Charges Dropped in Landmark Case

by Copyright 2002 NBC 10. All rights reserved. This material may not be published, broadcast, rewritten or redistributed. | Feb 21, 2003
Charges Dropped in Landmark Case The whole tragic thing started with a middle-of-the-night telephone call. His best friend had been charged with driving drunk. Could Kenneth Powell come pick him up at the police station?

Powell did, setting in motion a chain of events that left two people dead, a third critically injured and Powell blamed for a head-on collision caused by the friend Powell had taken back to his vehicle.

On Friday, a judge dismissed all charges against the unemployed 41-year-old laborer, closing the book on a 2 1/2-year prosecution that posed novel legal questions that ultimately went unresolved.

"I always felt that I was not responsible. That's what got me through this," said Powell. "I realize there was a lot of pressure by the state to lay some blame somewhere. I'm just sorry it had to be me."

The crash was horrific enough: On July 22, 2000, a Chevrolet Blazer driven by Michael Pangle, 37, of Woodstown, crossed the center line on U.S. 40 near Woodstown and collided head-on with a Nissan.

Killed were Pangle and U.S. Navy Ensign John R. Elliott, 22, who was driving home to his mother's 51st birthday party. Elliott's girlfriend, Kristen Hohenwarter, suffered head injuries but survived.

Moments after the crash, Powell drove up on the scene and told police that Pangle had been arrested for DUI earlier after registering 0.21 on a blood-alcohol test and released by police.

Powell, who had been home asleep, was called to retrieve Pangle from the state police barracks in Bridgeton after he was charged.

But instead of driving him home, Powell drove Pangle back to his truck, which had been left at the site of his roadside arrest.

Powell, who was arrested at the scene, was charged with manslaughter, vehicular homicide and aggravated assault by prosecutors who said putting Pangle back behind the wheel was like playing Russian roulette with a loaded gun.

Pangle's blood-alcohol content was 0.26 when he died, but prosecutors never established how or where he drank more after the arrest.

Still, it was a groundbreaking case: According to Mothers Against Drunk Driving and legal experts, no one had ever been charged in a friend's crash who had no ownership or control of the vehicle involved and hadn't served alcohol to the driver.

But jurors in two successive trials could not agree on whether Powell -- who faced up to 15 years in prison -- could be punished for his friend's mistake.

The first jury voted to acquit Powell of manslaughter but was deadlocked on the other two charges.

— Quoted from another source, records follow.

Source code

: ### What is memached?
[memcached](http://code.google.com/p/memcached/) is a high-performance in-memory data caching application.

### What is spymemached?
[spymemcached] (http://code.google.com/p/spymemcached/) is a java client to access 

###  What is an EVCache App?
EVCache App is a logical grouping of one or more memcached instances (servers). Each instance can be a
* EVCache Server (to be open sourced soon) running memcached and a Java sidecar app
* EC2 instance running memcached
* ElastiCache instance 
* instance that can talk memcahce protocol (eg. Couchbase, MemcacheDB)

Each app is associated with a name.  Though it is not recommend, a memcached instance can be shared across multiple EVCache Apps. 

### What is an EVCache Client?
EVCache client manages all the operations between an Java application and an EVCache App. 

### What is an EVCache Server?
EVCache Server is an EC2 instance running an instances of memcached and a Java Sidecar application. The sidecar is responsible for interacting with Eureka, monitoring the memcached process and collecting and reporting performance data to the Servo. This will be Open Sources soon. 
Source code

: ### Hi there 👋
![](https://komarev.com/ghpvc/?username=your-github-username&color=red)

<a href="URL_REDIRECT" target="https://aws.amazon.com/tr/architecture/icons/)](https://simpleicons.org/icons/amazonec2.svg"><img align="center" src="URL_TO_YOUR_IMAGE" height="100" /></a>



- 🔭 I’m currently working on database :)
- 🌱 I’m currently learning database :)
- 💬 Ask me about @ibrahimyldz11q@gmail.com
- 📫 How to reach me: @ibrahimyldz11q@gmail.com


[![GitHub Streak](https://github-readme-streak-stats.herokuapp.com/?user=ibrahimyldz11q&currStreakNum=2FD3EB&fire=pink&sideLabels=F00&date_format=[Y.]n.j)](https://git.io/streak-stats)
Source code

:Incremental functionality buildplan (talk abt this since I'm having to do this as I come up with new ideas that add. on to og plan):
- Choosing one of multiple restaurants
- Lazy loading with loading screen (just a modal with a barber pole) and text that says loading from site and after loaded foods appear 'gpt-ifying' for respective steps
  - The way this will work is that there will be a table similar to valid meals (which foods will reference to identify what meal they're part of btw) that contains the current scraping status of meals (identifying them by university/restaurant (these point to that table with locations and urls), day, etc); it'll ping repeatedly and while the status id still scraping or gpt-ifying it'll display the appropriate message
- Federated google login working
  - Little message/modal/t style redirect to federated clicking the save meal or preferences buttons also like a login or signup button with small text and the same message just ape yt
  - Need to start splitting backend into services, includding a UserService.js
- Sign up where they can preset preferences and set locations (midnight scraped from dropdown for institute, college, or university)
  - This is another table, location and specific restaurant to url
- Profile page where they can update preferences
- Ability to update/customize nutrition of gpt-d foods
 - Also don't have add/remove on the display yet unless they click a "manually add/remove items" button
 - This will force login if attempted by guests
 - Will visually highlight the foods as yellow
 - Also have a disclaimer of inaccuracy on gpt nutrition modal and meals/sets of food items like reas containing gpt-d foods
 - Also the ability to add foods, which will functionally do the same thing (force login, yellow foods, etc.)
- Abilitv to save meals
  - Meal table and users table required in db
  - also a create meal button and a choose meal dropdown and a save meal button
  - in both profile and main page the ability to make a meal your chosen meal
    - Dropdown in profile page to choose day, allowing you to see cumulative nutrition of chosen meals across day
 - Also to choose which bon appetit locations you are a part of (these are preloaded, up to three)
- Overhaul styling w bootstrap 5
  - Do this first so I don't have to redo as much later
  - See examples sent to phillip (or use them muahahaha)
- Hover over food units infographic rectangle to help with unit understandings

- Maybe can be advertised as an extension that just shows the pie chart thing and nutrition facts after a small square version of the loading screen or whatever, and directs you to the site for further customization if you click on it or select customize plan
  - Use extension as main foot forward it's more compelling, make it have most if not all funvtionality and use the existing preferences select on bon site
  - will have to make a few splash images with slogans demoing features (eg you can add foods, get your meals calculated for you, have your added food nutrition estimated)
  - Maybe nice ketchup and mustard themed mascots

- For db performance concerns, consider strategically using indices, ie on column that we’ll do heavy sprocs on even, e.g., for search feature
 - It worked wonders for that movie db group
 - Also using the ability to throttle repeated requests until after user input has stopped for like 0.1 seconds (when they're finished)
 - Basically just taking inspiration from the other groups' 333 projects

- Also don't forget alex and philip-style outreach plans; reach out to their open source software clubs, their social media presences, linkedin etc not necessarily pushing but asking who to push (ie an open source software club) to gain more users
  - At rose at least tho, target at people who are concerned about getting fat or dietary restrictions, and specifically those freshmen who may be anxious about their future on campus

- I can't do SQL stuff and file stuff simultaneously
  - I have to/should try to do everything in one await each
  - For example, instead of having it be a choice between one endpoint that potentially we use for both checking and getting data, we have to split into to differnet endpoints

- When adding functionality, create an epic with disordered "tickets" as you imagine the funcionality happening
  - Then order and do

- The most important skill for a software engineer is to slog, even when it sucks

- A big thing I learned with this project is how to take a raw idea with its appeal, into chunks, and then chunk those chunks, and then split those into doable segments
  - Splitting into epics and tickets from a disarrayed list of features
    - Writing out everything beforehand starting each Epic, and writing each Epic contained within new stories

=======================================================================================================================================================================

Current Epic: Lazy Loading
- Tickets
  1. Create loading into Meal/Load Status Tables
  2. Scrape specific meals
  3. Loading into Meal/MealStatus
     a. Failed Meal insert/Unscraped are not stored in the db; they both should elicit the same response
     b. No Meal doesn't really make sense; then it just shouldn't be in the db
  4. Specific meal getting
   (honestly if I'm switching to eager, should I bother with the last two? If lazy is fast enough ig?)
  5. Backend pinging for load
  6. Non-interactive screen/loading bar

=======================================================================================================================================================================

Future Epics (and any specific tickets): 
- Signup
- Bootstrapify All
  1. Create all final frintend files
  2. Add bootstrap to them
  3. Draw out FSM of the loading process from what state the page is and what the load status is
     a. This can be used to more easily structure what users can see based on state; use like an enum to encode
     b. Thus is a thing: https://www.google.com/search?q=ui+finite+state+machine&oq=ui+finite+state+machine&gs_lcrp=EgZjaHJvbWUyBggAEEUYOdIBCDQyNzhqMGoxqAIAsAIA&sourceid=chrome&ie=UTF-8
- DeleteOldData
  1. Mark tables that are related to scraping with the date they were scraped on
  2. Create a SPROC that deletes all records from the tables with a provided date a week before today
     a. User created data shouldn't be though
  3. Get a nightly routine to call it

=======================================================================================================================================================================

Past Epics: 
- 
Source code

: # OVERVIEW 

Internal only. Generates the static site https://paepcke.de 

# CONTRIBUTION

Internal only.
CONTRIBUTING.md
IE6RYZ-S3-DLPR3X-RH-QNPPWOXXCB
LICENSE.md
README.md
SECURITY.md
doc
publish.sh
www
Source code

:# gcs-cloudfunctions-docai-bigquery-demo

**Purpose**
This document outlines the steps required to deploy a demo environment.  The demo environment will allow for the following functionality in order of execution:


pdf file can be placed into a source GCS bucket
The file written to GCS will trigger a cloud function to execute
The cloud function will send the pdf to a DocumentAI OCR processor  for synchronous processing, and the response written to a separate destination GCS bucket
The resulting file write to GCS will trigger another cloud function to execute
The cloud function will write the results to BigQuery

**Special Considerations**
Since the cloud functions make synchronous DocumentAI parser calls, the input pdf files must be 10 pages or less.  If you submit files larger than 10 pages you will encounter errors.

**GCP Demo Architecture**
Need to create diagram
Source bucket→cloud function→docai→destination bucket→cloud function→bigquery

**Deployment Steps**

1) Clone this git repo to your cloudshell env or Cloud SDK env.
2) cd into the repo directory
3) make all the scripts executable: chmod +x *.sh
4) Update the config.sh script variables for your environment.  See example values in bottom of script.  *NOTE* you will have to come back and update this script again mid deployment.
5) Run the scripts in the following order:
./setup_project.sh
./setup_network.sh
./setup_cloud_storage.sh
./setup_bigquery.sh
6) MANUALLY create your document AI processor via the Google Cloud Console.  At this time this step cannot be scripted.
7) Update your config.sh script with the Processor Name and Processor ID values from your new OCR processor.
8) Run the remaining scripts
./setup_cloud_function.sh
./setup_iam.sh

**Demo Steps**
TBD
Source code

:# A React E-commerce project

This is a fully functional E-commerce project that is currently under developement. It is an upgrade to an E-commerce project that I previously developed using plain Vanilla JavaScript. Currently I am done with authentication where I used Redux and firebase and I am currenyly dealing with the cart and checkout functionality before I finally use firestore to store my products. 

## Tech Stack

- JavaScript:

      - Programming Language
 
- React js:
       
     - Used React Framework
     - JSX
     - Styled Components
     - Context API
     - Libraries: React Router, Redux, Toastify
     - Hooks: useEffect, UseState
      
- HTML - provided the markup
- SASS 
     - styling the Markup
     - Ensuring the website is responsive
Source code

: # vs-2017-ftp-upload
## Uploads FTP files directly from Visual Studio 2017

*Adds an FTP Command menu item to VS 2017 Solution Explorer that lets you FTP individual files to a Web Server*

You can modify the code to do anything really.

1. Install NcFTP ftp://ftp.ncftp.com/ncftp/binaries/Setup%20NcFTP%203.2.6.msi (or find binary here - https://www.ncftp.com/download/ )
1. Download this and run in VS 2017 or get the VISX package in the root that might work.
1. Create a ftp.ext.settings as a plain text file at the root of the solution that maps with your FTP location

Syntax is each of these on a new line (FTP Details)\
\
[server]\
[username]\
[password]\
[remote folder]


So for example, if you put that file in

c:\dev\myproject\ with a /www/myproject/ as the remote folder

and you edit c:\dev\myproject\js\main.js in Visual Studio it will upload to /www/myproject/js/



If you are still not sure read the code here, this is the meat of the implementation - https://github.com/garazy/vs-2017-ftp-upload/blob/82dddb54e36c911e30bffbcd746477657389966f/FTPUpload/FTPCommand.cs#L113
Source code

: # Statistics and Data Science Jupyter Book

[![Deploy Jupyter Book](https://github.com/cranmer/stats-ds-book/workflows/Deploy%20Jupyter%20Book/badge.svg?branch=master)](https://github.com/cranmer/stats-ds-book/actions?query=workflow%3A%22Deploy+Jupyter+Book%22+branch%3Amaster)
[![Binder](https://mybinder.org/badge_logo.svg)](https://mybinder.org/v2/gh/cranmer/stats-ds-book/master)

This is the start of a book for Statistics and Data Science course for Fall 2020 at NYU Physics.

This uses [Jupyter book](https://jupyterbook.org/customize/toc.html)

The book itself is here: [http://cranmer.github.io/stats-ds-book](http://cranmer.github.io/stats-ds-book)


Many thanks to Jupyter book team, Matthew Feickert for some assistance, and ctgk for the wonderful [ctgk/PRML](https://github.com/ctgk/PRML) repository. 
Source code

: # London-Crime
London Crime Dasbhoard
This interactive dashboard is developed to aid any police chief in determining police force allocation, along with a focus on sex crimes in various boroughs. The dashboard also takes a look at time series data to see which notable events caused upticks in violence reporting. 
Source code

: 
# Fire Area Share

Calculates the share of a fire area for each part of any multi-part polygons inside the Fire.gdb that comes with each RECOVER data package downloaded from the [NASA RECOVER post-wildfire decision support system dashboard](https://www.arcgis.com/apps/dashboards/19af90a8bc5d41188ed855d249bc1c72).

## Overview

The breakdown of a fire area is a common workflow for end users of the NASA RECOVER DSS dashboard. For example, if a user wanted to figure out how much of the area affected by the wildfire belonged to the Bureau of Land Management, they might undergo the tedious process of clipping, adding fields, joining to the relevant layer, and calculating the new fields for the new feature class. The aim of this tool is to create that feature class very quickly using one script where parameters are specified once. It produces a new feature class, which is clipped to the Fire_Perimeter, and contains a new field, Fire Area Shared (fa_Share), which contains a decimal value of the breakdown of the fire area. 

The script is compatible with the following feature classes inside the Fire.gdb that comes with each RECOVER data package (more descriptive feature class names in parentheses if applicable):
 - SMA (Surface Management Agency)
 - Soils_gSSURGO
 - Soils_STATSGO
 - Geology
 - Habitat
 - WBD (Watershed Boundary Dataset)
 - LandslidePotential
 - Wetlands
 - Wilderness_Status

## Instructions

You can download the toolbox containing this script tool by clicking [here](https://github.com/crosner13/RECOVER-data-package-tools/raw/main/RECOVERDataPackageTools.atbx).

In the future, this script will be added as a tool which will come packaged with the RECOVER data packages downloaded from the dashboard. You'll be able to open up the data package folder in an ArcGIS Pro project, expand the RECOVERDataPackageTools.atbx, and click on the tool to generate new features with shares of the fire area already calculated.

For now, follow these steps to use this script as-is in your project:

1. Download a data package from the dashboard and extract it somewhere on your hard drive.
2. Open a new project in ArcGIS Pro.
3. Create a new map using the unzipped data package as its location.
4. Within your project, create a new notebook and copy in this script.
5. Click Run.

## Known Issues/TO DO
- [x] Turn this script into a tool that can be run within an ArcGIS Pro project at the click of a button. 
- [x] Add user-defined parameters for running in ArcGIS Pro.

A judge subsequently dropped the manslaughter count, but jurors in the second trial were hung again, this time on vehicular homicide and aggravated assault.

"We will never quite know why and what the jury's thinking was on the novel questions that were presented," said Superior Court Judge William Forester.

Finally, prosecutors agreed to drop the charges rather than try him a third time.

However, Powell has been named in civil suits filed by the Elliott and Hohenwarter families, but he says the blame belongs to the bars that served Pangle. They, too, are defendants.

"I've told Carl I'd work with the Elliott family if they wanted to, do what I can to go after the bars. That's where it started," Powell said.